That was America 50 years ago. And it’s still America today. We can claim to be more enlightened about things all we want, but we’re not. Almost all of us revert back to these ingrained ways whether we know it or not. It’s not because we’re bad people, per say, but it’s just human nature, for better or for worse.
There is also this:
I have heard numerous southern religious leaders admonish their worshipers to comply with a desegregation decision because it is the law, but I have longed to hear white ministers declare: “Follow this decree because integration is morally right and because the Negro is your brother.” In the midst of blatant injustices inflicted upon the Negro, I have watched white churchmen stand on the sideline and mouth pious irrelevancies and sanctimonious trivialities. In the midst of a mighty struggle to rid our nation of racial and economic injustice, I have heard many ministers say: “Those are social issues, with which the gospel has no real concern.” And I have watched many churches commit themselves to a completely other worldly religion which makes a strange, un-Biblical distinction between body and soul, between the sacred and the secular.
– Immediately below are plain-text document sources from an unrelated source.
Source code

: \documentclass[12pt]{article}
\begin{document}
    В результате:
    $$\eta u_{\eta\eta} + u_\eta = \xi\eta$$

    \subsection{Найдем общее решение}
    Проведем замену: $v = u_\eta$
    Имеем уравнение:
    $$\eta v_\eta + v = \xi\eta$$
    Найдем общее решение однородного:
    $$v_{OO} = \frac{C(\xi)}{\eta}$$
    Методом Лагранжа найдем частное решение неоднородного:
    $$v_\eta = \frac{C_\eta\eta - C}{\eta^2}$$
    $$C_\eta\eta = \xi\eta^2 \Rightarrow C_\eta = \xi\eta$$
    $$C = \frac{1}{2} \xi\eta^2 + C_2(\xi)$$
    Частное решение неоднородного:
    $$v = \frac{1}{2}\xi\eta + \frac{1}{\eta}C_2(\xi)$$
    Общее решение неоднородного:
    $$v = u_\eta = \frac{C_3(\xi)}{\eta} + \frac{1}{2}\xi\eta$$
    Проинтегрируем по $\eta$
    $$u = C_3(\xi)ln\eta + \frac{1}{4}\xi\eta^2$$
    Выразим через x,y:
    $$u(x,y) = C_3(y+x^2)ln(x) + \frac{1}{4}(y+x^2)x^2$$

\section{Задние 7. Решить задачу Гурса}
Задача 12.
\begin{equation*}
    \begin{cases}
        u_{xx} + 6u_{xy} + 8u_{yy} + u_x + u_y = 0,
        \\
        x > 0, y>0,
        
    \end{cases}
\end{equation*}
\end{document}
No one should let the role that the church did and did not play in the Civil Rights struggle, because I think it’s still valid today. I don’t think that these problems have gone away. In fact, the church is one of the last places that there is vociferous opposition to gay marriage, which is as much of a Civil Rights issue today as race is. It becomes very easy to hide behind the cloth in the defense of the status quo.
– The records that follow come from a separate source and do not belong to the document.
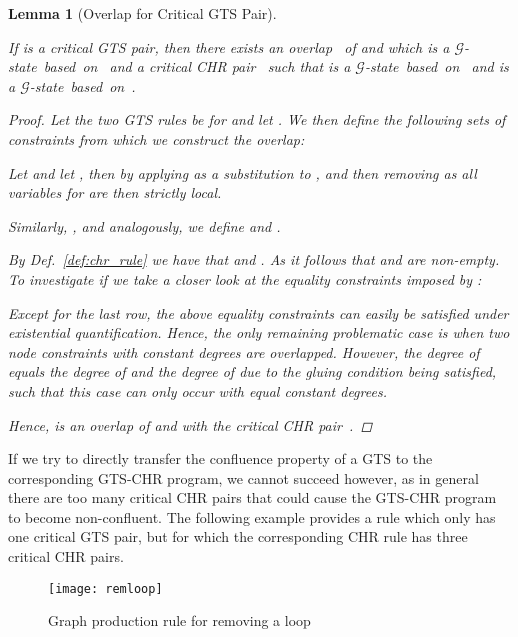 \documentclass{tlp}
\newtheorem{lemma}[theorem]{Lemma}
\newcommand{\mcG}{\ensuremath{\mathcal{G}}}
\begin{document}
\begin{lemma}[Overlap for Critical GTS Pair]\label{lem:cp_gts_chr}

If  is a critical GTS pair, then there exists an overlap~
of  and
 which is a
\mcG-state~based~on~ and a critical CHR pair~ such that
 is a \mcG-state~based~on~ and  is a
\mcG-state~based~on~.

\begin{proof}

Let the two GTS rules be  for  and let
. We then define the following sets of constraints
from which we construct the overlap: 

Let  and let , then  by
applying  as a substitution to , and then removing  as all
 variables for  are then strictly
local.

Similarly, , and analogously, we define 
and .

By Def.~\ref{def:chr_rule} we have that   and . As  it follows that  and  are
non-empty. To investigate if  we take a closer
look at the equality constraints imposed by : 

Except for the last row, the above equality constraints can easily be satisfied
under existential quantification. Hence, the only remaining problematic case is
when two node constraints with constant degrees are overlapped. However, the
degree of  equals the degree of  and the degree of
 due to the gluing condition being satisfied, such that this case can only
occur with equal constant degrees.

Hence,  is
an overlap of  and  with the critical CHR
pair~.\end{proof}

\end{lemma}

If we try to directly transfer the confluence property of a GTS to the
corresponding GTS-CHR program, we cannot succeed however, as in general there are
too many critical CHR pairs that could cause the GTS-CHR program to become
non-confluent. The following example provides a rule which only has one critical
GTS pair, but for which the corresponding CHR rule has three critical CHR pairs.

\begin{figure}
\texttt{[image: remloop]}
\caption{Graph production rule for removing a loop} 
\label{fig:remloop}
\end{figure}
\end{document}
I think that what I am trying to say is that what Martin Luther King Jr had to say and what he did are just as important now as they were 50 years ago. We need to remember less for what was accomplished as much as what remains to be accomplished and what we have given back over this time. Every time a person of color is denied their rights, we need to remember. Every time a white cop thinks its defensible to shoot an unarmed black man without fear of retribution, we need to remember. Every time a woman loses her right to choose what is best for her body, we need to remember. Every time a gay person cannot experience the same joys of matrimony that their straight counterparts can, we need to remember. In this day and age, memory is power. And if we remember well enough, we might get to that mountaintop yet.